2005 documentary film by Henry Alex Rubin and Dana Adam Shapiro

Murderball is a 2005 American documentary film about athletes who are physically disabled who play wheelchair rugby. It centers on the rivalry between the Canadian and American teams leading up to the 2004 Paralympic Games. It was directed by Henry Alex Rubin and Dana Adam Shapiro and produced by Jeffrey V. Mandel and Shapiro. It was nominated for Best Documentary Feature for the 78th Academy Awards. Murderball was the first and only MTV film released through THINKFilm as well as Participant Media.

==Production==
Murderball was shot on a low budget. The main camera used was a Panasonic AG-DVX100; a Sony PD150 was used to shoot some of the early interviews. The crew rigged a Sennheiser shotgun microphone to use as a boom and relied heavily on lavalier wireless microphones as well. Available lighting was used almost exclusively. Additional light was provided using an inexpensive china ball. In one example of on-the-spot lighting, a flashlight was diffused using only a napkin.

==Reception==
Murderball garnered almost universally positive reviews. On Rotten Tomatoes, it has an approval rating of 98% based on reviews from 141 critics, and an average rating of 8.37/10. This film also appears on the Rotten Tomatoes countdown of the top sports movies in 14th place as of 2023. Metacritic gives an aggregated score of 87 out of 100, based on 33 critics, indicating "universal acclaim". Murderball also received positive reviews from Hollywood.com and Roger Ebert, who said "This is one of those rare docs, like Hoop Dreams, where life provides a better ending than the filmmakers could have hoped for."
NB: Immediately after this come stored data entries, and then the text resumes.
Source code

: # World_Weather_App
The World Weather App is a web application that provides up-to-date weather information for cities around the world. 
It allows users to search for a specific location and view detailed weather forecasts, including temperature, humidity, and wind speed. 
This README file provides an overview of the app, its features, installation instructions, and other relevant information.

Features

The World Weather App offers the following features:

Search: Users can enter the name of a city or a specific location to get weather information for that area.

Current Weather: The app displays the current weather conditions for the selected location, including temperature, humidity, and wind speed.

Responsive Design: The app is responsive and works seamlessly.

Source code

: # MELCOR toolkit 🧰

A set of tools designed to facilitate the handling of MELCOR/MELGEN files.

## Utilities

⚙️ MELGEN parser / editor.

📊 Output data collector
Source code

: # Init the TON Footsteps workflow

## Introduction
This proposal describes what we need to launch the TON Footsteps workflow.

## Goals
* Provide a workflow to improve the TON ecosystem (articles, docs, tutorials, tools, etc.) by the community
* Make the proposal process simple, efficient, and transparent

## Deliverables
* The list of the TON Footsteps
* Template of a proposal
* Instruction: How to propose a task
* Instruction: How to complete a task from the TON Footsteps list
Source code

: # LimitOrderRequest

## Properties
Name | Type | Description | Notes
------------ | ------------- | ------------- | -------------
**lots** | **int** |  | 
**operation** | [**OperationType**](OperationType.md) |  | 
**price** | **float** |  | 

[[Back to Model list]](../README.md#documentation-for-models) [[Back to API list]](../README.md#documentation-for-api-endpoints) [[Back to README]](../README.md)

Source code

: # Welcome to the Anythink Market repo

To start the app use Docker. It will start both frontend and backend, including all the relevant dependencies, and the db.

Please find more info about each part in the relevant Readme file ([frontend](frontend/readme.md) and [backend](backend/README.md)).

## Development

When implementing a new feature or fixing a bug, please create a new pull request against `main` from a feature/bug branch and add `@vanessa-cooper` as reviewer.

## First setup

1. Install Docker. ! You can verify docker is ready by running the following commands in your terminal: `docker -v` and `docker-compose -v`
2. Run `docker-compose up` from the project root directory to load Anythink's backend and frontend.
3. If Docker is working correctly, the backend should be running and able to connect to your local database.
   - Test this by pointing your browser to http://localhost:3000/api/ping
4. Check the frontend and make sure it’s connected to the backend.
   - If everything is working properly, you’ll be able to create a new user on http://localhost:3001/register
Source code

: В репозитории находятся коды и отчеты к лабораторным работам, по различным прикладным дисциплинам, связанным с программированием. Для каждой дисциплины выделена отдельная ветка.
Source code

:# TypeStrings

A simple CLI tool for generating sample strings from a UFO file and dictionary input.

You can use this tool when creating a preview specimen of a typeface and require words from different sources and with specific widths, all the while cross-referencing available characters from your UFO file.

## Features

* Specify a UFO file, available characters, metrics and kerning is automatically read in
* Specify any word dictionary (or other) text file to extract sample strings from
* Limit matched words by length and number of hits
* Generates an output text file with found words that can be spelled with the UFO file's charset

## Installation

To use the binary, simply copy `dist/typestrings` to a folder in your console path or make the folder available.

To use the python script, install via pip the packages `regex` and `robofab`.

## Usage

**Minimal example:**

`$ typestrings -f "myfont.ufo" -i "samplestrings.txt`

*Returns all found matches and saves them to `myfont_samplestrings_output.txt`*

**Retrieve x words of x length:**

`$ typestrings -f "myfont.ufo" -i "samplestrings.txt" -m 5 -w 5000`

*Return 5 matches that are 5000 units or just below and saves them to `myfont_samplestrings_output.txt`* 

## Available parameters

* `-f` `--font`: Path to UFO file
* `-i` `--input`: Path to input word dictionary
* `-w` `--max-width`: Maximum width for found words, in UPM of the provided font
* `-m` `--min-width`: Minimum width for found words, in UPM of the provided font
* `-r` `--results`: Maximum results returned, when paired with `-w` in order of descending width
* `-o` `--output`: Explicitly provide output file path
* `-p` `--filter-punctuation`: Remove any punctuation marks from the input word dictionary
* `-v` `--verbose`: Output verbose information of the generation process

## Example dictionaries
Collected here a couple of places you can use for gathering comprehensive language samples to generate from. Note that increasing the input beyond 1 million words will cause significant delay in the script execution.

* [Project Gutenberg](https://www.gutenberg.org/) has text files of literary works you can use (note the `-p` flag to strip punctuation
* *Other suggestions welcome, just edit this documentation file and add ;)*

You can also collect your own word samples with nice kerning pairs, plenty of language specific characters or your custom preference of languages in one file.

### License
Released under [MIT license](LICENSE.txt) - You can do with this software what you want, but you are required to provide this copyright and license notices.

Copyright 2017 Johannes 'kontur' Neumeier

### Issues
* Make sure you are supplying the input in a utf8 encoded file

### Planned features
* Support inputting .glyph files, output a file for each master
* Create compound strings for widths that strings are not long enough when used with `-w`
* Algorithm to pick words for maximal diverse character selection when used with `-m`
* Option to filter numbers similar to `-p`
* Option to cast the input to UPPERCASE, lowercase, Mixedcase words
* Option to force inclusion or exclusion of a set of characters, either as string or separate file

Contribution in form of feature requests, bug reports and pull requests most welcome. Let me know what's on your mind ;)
In December 2005, as part of the United Nations' International Day of Persons with Disabilities, the UN Department of Economic and Social Affairs screened the film at the Dag Hammarskjöld Auditorium in its New York City headquarters. The movie was particularly celebrated for examining sexuality after spinal cord injuries.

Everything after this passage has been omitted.